Sorting through seemingly endless numbers of genetic mutations in order to pin down the few implicated in cancer can be a big headache for researchers. But a team at Johns Hopkins University is developing software that plays a sort of guessing game to focus on protein sequences called missense mutations that evidence minute variations from normal patterns.
Called CHASM — for Cancer-specific High-throughput Annotation of Somatic Mutations — the software employs a machine-learning technique to determine which cancer-causing mutations are drivers or passengers by parsing through numerous characteristics assigned to cancer-causing mutations using numerical values. "Up to just a few years ago the state of cancer biology was that there were just key genes that were important to cancer — oncogenes, tumor suppressors," says Rachel Karchin, an assistant professor of biomedical engineering at Johns Hopkins who supervised the effort. "What's changed in the field now is that it's not about a few genes, it's about thousands of genes. And this creates a problem that there are all these mutations. The belief is that only a small subset of these is actually going to be important in terms of giving the cancer cells a selective growth advantage, but how to tease them out is the motivation."

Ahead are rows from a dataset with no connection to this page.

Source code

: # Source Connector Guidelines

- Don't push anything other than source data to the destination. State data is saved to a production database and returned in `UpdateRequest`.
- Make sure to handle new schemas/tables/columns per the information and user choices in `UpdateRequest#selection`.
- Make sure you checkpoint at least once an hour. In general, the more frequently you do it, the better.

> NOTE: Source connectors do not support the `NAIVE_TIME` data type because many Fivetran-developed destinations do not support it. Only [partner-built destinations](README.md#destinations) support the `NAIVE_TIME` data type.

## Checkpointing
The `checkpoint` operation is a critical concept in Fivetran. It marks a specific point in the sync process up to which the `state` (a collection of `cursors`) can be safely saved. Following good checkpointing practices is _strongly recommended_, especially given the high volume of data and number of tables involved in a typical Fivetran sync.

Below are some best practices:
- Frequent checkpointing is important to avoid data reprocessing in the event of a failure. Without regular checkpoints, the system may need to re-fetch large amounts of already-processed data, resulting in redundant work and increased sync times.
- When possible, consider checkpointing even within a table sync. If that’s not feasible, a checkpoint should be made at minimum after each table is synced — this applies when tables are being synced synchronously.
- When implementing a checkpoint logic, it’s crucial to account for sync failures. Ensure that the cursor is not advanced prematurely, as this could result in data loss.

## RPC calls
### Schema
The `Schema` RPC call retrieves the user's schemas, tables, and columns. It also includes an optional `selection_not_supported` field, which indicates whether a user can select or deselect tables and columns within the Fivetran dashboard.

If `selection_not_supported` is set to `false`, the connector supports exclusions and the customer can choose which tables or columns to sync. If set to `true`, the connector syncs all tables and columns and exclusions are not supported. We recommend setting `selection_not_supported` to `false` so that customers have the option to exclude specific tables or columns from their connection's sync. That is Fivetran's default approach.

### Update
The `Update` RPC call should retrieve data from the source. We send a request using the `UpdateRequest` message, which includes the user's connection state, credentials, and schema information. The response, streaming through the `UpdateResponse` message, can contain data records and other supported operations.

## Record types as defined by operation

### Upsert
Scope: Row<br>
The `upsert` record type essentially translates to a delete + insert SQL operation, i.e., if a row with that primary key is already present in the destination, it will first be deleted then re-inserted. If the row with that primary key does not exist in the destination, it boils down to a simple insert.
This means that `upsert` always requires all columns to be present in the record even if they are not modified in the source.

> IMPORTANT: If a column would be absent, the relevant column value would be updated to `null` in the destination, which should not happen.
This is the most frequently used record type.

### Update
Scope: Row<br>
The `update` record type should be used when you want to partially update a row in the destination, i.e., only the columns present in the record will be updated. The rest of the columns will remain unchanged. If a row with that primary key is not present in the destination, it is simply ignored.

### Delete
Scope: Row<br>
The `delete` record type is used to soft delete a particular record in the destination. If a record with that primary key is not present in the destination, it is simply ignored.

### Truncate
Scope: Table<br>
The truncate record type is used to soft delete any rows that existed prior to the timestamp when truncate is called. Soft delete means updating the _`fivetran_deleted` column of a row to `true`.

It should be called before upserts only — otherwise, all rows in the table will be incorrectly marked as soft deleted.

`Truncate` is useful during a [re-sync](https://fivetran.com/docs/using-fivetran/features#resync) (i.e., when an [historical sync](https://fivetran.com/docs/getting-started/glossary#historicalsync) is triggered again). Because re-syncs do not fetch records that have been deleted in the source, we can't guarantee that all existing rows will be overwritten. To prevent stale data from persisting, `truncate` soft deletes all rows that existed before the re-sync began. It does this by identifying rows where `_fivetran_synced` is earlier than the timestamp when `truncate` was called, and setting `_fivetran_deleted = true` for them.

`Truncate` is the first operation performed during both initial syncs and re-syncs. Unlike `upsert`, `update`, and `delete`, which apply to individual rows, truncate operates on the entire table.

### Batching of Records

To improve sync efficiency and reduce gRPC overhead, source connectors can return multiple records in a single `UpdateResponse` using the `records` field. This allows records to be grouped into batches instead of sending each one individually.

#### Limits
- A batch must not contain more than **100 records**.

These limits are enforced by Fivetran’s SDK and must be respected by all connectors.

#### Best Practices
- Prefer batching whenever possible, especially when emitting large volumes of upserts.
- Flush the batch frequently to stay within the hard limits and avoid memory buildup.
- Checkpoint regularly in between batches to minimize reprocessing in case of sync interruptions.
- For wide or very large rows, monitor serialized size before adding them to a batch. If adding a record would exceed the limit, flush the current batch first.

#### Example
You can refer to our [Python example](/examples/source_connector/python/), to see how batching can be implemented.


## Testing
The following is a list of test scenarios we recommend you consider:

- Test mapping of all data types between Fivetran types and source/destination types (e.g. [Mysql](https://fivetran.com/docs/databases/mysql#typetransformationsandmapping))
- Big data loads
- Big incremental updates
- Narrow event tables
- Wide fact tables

The developers used CHASM to sort through some 600 possible brain cancer-causing genes.
Karchin says that the biggest challenge in making this approach feasible is finding features to describe the mutations. "Essentially, you have to quantify them some way and hope that the numbers that you calculate can represent the properties of the mutations that make them driver mutations or passenger mutations," she says. "It takes quite a bit of creative thought and pooling of databases and resources trying to integrate a lot of tools [and] information out there to bring it together to get the most representation of these mutations as possible. … The hope is that the machine-learning method can discover patterns within those representations that help it distinguish the drivers from the passenger."
So far, CHASM is available for use as a Web-enabled application. Karchin and her team are encouraging users to apply their CHASM approach to identify top-priority mutations for other cancers.